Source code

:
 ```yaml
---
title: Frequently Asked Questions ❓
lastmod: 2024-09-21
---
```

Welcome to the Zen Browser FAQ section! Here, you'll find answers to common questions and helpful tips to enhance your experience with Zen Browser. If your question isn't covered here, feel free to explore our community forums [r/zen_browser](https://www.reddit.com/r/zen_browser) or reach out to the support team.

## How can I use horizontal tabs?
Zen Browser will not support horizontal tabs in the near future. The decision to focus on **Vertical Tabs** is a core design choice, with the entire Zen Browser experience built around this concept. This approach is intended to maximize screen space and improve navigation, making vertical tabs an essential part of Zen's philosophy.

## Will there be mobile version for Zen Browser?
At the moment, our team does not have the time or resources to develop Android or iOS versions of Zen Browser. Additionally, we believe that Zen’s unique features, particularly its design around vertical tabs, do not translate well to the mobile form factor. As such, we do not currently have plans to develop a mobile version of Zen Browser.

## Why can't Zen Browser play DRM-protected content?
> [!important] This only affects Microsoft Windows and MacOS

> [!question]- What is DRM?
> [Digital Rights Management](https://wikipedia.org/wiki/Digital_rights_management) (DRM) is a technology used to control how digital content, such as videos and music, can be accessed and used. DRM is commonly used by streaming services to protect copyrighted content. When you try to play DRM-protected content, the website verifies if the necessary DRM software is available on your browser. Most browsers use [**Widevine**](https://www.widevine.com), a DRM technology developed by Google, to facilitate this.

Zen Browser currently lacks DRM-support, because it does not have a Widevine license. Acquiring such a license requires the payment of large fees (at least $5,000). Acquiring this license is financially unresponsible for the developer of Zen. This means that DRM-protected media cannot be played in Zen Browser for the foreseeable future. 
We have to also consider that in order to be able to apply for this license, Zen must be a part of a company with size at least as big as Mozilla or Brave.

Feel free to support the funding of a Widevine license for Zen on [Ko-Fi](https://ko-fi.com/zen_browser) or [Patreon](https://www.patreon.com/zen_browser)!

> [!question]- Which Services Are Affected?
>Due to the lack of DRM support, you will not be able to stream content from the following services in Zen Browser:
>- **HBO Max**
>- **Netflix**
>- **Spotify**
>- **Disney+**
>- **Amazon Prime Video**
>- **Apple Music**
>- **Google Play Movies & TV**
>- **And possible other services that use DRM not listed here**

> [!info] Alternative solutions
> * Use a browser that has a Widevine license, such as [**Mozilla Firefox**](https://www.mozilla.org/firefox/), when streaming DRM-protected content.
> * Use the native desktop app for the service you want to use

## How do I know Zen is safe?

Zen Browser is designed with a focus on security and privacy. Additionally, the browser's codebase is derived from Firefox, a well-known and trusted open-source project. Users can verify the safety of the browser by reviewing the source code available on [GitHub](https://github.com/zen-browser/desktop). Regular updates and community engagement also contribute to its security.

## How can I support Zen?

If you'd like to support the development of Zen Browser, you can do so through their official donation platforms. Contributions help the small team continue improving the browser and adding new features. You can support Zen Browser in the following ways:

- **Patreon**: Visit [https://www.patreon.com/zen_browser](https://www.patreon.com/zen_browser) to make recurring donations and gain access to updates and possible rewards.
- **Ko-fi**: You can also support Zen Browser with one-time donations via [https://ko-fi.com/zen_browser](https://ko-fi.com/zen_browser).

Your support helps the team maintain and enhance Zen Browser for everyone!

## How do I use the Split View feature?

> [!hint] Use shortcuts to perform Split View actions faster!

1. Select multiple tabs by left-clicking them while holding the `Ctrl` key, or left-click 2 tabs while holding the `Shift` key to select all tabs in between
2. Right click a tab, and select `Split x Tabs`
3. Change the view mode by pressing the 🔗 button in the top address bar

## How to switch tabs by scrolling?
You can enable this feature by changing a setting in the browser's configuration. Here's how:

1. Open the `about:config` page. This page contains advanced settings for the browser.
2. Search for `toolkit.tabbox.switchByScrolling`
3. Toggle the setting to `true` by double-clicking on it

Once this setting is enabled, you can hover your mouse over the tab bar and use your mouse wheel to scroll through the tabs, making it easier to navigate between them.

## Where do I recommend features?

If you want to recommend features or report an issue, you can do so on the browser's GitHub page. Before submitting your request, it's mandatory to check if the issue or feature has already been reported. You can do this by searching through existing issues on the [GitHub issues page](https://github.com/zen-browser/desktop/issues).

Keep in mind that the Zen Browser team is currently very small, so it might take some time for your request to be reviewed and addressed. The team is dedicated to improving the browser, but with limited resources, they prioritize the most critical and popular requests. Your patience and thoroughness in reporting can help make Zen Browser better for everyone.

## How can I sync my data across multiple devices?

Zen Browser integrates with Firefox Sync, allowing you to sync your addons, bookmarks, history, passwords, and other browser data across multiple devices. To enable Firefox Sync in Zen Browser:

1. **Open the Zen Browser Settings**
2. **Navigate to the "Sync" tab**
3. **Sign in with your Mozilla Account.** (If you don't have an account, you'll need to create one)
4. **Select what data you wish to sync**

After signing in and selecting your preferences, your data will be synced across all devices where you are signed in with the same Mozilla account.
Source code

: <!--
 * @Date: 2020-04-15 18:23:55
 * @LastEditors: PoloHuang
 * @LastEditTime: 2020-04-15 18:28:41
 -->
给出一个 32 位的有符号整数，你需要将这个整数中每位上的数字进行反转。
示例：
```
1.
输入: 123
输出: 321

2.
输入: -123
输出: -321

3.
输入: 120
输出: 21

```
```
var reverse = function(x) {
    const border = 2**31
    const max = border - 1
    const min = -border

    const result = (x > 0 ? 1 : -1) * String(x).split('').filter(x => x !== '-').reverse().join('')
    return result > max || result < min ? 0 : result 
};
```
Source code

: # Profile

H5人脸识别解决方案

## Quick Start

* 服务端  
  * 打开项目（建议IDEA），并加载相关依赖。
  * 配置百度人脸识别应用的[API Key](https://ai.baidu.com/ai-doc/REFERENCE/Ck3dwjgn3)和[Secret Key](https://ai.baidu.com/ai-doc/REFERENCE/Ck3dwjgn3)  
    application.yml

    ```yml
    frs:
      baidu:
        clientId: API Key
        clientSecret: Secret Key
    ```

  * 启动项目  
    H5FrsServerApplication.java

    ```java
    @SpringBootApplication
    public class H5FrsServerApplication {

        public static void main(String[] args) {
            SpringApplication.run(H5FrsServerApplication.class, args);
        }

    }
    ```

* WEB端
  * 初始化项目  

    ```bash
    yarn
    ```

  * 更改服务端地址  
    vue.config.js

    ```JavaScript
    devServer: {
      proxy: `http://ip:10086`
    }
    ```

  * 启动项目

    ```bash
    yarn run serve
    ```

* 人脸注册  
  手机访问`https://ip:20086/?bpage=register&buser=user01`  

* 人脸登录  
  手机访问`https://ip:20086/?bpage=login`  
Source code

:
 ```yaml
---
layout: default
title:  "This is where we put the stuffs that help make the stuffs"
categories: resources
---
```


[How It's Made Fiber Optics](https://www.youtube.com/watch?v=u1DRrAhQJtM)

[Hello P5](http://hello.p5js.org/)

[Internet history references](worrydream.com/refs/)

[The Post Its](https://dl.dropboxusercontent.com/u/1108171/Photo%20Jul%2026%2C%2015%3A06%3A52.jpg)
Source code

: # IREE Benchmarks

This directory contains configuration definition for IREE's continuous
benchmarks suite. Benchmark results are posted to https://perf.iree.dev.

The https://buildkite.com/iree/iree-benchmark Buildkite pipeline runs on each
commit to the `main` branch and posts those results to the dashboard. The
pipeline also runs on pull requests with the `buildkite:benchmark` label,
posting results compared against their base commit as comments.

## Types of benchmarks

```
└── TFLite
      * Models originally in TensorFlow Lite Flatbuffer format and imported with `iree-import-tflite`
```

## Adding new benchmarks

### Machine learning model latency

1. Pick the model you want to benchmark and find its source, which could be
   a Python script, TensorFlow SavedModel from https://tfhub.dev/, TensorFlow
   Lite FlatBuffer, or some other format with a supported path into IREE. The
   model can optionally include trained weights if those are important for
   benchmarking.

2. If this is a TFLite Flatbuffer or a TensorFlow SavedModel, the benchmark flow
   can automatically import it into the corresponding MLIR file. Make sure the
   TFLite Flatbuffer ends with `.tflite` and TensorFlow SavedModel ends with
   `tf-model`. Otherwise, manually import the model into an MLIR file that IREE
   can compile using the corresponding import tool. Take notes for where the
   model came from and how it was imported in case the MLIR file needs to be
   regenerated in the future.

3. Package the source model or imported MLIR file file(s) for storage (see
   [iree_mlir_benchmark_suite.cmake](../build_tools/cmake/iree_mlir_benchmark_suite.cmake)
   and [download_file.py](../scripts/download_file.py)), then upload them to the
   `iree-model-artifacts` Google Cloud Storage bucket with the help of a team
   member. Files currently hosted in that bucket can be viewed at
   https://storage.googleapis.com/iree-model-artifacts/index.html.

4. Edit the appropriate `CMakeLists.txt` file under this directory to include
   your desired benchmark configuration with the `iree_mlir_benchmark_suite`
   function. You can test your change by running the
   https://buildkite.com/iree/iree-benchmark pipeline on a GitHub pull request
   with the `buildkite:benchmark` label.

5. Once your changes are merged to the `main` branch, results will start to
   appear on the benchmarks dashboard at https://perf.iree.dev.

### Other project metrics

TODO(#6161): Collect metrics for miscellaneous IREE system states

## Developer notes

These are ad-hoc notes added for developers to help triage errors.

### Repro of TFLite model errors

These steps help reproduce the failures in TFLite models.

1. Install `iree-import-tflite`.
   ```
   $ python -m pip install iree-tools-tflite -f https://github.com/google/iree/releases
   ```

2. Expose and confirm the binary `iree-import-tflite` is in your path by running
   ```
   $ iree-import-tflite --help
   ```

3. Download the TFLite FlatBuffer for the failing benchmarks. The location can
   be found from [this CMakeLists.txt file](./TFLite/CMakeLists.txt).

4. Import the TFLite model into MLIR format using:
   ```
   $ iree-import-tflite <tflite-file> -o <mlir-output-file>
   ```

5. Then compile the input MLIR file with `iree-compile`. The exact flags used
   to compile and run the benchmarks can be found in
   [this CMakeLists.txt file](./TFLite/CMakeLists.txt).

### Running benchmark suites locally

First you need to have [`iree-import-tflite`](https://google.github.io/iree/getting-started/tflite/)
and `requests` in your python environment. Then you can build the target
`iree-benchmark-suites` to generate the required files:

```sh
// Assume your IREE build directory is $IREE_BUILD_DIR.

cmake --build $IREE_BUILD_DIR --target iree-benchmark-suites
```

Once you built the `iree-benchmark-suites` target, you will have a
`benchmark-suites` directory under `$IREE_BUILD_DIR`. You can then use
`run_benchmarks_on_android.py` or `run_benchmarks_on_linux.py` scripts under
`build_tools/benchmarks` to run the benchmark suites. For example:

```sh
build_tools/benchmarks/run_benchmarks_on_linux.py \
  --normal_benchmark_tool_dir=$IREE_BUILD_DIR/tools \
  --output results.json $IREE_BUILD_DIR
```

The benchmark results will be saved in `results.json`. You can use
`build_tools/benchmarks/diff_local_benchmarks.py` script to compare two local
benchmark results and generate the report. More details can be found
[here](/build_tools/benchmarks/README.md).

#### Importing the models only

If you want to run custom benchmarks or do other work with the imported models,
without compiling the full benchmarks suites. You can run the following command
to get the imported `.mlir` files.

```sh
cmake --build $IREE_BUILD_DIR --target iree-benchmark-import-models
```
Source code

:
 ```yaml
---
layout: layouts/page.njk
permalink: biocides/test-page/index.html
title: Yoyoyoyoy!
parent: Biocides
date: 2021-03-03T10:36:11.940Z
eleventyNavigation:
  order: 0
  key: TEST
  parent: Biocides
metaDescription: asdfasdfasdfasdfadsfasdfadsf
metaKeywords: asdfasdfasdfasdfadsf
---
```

**Problem to work on:** Copy out each line of the material above that holds the word "border".

**Answer:**
    const border = 2**31
    const max = border - 1
    const min = -border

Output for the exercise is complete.